══ Provided material

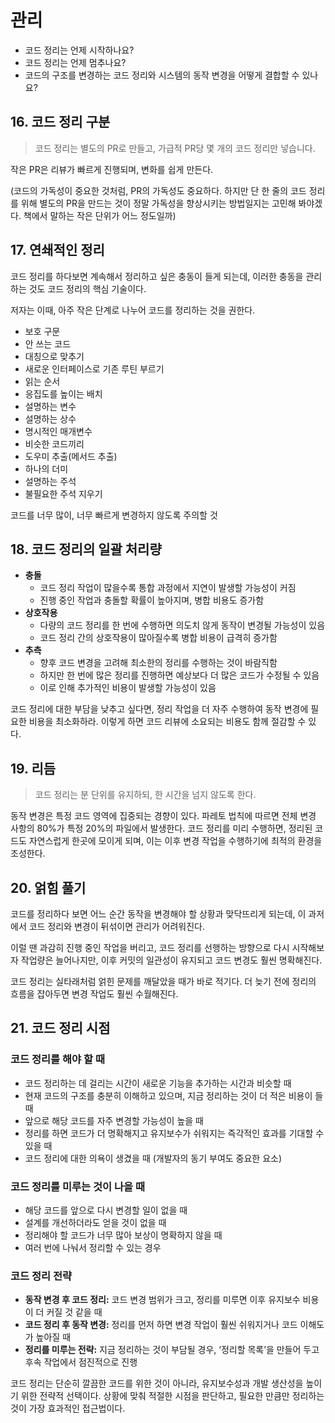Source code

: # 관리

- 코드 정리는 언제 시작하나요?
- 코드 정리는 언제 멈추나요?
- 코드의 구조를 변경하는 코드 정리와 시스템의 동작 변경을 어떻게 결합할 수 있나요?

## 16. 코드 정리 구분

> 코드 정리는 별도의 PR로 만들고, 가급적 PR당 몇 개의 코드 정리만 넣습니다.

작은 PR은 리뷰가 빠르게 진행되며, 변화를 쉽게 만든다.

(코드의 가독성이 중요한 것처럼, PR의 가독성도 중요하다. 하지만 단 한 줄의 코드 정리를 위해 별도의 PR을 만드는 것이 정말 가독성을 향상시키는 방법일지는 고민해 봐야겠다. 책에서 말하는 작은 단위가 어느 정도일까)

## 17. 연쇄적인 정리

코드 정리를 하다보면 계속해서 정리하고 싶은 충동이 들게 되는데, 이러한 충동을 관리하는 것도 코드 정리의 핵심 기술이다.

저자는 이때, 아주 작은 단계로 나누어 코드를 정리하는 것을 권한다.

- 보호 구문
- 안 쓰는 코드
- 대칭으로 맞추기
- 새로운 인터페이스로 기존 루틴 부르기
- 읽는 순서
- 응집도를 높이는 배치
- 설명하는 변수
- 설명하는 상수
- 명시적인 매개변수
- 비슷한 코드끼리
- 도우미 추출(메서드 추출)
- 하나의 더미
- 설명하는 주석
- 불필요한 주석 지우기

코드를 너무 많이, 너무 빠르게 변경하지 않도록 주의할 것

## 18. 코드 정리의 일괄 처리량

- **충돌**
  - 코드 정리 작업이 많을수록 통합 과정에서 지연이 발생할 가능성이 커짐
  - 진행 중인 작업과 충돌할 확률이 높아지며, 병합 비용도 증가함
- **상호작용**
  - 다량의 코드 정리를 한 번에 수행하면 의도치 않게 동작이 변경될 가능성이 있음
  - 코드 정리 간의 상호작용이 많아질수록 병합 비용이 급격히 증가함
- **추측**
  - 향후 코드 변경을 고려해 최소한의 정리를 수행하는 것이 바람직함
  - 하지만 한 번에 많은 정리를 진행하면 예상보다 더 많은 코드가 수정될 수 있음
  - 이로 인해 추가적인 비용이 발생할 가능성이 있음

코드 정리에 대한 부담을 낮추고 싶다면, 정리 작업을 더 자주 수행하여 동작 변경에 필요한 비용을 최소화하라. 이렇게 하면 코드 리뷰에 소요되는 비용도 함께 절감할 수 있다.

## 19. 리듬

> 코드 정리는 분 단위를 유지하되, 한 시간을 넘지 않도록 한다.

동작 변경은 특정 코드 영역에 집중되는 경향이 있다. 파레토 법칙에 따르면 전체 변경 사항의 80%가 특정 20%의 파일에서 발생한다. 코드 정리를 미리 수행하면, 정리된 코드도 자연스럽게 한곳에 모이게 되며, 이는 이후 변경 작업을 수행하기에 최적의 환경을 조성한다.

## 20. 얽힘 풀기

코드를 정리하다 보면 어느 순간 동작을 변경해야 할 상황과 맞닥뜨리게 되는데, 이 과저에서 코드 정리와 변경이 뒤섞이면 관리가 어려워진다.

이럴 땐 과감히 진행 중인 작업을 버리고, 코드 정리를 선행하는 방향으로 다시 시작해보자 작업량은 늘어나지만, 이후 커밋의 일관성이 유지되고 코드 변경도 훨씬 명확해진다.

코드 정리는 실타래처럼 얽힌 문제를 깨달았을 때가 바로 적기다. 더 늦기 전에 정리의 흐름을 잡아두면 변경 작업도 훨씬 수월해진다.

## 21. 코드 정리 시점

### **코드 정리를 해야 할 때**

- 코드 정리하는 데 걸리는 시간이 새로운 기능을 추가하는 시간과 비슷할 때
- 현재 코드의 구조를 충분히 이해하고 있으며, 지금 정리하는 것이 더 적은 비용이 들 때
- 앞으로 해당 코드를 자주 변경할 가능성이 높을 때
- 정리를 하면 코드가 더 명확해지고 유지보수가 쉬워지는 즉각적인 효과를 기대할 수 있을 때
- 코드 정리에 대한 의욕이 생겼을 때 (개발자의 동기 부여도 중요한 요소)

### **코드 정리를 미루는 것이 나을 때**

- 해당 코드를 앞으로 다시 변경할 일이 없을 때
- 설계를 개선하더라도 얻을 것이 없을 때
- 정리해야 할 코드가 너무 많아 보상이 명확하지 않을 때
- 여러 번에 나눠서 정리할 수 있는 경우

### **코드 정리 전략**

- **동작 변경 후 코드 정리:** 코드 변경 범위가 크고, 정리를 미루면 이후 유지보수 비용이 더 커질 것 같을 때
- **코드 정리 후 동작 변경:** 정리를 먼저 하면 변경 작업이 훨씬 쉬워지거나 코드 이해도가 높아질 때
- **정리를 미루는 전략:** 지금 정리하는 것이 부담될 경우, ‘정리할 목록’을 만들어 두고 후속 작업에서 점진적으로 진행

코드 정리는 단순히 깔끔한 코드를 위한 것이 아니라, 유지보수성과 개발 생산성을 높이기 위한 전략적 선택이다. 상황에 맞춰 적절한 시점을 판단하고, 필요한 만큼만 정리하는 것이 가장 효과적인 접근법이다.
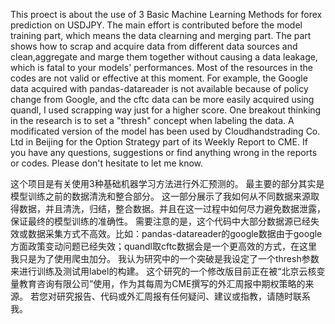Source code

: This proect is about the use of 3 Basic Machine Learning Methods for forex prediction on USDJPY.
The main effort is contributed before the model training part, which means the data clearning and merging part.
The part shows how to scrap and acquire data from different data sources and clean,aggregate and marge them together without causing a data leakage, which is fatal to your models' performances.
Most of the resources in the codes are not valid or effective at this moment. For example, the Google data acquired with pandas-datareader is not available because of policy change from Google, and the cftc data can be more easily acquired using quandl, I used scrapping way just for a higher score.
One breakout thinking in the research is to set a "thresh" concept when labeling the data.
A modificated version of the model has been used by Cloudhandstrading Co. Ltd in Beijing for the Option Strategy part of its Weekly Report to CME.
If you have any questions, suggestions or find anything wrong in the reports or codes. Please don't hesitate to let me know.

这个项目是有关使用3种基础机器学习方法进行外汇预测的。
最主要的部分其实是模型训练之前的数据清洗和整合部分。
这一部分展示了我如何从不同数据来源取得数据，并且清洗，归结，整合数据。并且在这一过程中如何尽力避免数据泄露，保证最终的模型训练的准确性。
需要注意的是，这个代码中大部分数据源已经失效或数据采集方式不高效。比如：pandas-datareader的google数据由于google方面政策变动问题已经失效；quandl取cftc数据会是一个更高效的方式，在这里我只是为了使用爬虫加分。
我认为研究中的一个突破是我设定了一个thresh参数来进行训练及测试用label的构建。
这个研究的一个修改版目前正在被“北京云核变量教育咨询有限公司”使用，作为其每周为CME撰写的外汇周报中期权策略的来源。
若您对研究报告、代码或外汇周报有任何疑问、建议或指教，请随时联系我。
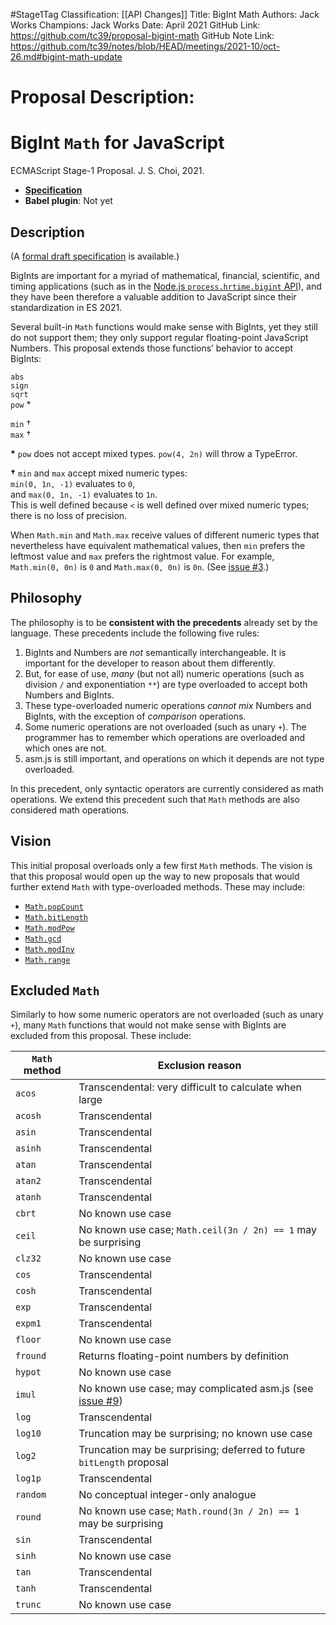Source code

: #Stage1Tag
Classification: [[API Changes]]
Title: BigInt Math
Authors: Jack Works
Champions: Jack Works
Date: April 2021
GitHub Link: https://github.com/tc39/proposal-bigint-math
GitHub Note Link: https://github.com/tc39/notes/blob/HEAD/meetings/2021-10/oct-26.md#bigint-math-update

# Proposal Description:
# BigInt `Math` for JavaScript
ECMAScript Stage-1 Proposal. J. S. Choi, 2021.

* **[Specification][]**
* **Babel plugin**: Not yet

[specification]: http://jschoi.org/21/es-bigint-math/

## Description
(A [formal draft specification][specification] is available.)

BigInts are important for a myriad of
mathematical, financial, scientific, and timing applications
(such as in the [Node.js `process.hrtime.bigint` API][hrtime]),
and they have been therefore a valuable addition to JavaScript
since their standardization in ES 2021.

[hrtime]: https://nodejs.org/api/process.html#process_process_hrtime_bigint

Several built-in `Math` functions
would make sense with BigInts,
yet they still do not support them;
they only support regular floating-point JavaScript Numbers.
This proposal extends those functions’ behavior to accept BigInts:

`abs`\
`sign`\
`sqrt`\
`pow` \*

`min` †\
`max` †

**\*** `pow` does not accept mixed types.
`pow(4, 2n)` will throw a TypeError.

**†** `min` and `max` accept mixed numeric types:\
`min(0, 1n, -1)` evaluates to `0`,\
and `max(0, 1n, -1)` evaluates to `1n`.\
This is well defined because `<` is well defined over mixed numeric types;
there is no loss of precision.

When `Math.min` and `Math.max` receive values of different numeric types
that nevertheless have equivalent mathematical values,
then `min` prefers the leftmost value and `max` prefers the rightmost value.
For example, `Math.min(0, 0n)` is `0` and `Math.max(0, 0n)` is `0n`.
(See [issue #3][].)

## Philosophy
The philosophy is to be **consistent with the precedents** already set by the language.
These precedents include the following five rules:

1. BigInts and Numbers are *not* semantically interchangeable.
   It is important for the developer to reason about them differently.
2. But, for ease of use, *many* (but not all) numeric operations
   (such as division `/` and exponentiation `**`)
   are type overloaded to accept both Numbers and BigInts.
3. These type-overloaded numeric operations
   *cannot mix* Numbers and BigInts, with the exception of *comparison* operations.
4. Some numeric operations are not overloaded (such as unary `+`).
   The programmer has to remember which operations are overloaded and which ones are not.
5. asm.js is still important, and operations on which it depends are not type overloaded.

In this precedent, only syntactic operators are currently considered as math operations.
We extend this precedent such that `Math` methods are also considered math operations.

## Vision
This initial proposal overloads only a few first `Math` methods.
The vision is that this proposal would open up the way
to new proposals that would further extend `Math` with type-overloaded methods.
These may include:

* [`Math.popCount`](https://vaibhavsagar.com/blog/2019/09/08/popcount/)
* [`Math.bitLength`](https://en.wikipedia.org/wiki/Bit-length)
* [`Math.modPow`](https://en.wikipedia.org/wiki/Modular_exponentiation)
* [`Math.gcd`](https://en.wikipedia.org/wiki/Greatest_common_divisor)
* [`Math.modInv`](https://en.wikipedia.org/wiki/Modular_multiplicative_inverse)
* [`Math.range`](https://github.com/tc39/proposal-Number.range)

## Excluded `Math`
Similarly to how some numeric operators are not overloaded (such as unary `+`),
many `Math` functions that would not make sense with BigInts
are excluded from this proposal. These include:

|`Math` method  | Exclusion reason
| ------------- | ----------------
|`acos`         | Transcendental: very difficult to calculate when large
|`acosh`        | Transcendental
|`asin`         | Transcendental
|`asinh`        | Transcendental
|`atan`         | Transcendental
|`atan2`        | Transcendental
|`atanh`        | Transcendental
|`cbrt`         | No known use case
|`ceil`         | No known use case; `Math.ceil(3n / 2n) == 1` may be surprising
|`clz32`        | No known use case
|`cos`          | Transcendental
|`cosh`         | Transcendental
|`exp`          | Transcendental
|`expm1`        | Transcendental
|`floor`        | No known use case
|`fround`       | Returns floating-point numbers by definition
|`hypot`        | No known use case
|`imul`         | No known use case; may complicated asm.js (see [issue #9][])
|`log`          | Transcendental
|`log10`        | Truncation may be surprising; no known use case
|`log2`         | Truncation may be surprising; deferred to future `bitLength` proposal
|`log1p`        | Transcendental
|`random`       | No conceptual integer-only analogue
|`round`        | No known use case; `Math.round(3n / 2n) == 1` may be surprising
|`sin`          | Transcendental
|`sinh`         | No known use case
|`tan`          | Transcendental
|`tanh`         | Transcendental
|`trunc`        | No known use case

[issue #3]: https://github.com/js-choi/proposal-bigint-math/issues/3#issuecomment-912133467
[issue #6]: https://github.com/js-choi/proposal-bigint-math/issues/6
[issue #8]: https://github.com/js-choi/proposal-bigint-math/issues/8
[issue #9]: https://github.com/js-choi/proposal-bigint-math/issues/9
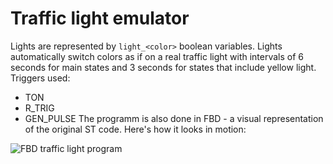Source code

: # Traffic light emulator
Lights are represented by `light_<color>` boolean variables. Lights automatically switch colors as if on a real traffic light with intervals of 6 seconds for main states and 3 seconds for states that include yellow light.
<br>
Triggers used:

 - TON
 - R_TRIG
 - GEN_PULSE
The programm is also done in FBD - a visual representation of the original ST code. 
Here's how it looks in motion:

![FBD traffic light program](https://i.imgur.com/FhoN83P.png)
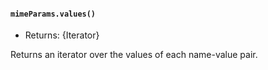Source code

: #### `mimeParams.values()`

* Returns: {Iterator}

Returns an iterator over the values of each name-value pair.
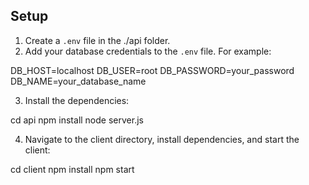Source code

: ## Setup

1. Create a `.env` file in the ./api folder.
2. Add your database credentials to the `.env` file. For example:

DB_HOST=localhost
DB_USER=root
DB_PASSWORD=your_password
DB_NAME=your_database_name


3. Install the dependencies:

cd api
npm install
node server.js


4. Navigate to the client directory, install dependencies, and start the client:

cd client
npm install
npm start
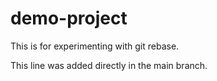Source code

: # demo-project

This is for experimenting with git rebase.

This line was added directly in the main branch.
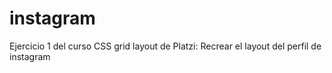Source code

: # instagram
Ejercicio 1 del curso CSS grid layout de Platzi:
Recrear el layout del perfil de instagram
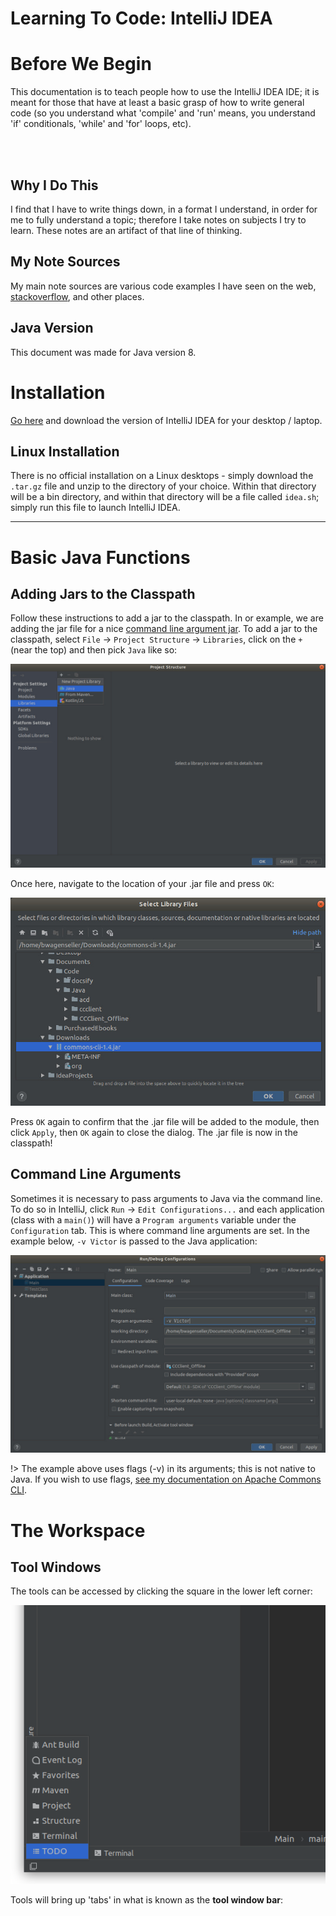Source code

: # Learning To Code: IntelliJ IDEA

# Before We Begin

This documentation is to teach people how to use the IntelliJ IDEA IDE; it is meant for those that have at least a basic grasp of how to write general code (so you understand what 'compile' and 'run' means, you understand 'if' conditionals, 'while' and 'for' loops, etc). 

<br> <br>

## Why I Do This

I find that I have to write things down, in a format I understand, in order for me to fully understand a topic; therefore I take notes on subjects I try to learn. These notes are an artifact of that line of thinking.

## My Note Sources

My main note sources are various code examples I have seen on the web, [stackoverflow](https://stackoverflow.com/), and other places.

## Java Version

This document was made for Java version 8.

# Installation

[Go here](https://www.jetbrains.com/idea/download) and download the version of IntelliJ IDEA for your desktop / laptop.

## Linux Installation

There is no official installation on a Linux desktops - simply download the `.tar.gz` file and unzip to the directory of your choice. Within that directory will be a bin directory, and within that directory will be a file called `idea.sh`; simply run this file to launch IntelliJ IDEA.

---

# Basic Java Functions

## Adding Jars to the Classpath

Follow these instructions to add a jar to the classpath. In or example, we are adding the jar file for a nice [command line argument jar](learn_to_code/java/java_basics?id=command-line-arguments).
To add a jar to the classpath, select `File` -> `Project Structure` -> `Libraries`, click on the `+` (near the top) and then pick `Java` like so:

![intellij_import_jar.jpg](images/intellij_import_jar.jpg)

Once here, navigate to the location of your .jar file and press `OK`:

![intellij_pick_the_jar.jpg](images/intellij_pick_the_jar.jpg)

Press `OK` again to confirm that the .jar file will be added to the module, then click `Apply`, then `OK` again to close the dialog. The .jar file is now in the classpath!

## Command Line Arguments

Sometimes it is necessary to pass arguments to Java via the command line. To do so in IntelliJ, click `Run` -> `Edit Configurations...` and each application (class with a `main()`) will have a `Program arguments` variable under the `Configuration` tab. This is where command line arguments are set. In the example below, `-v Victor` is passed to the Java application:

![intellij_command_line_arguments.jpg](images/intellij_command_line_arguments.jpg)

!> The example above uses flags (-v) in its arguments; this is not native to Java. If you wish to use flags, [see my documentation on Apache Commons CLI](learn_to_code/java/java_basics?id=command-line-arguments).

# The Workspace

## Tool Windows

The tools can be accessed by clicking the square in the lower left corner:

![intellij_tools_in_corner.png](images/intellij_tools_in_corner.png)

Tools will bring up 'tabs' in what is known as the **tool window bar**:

════

**Instructions to follow**
Of all the entries above, output exactly the lines between the one holding "The main effort" and the one holding "这一部分展示了我如何从不同数", inclusive.

**Problem solution**
The main effort is contributed before the model training part, which means the data clearning and merging part.
The part shows how to scrap and acquire data from different data sources and clean,aggregate and marge them together without causing a data leakage, which is fatal to your models' performances.
Most of the resources in the codes are not valid or effective at this moment. For example, the Google data acquired with pandas-datareader is not available because of policy change from Google, and the cftc data can be more easily acquired using quandl, I used scrapping way just for a higher score.
One breakout thinking in the research is to set a "thresh" concept when labeling the data.
A modificated version of the model has been used by Cloudhandstrading Co. Ltd in Beijing for the Option Strategy part of its Weekly Report to CME.
If you have any questions, suggestions or find anything wrong in the reports or codes. Please don't hesitate to let me know.

这个项目是有关使用3种基础机器学习方法进行外汇预测的。
最主要的部分其实是模型训练之前的数据清洗和整合部分。
这一部分展示了我如何从不同数据来源取得数据，并且清洗，归结，整合数据。并且在这一过程中如何尽力避免数据泄露，保证最终的模型训练的准确性。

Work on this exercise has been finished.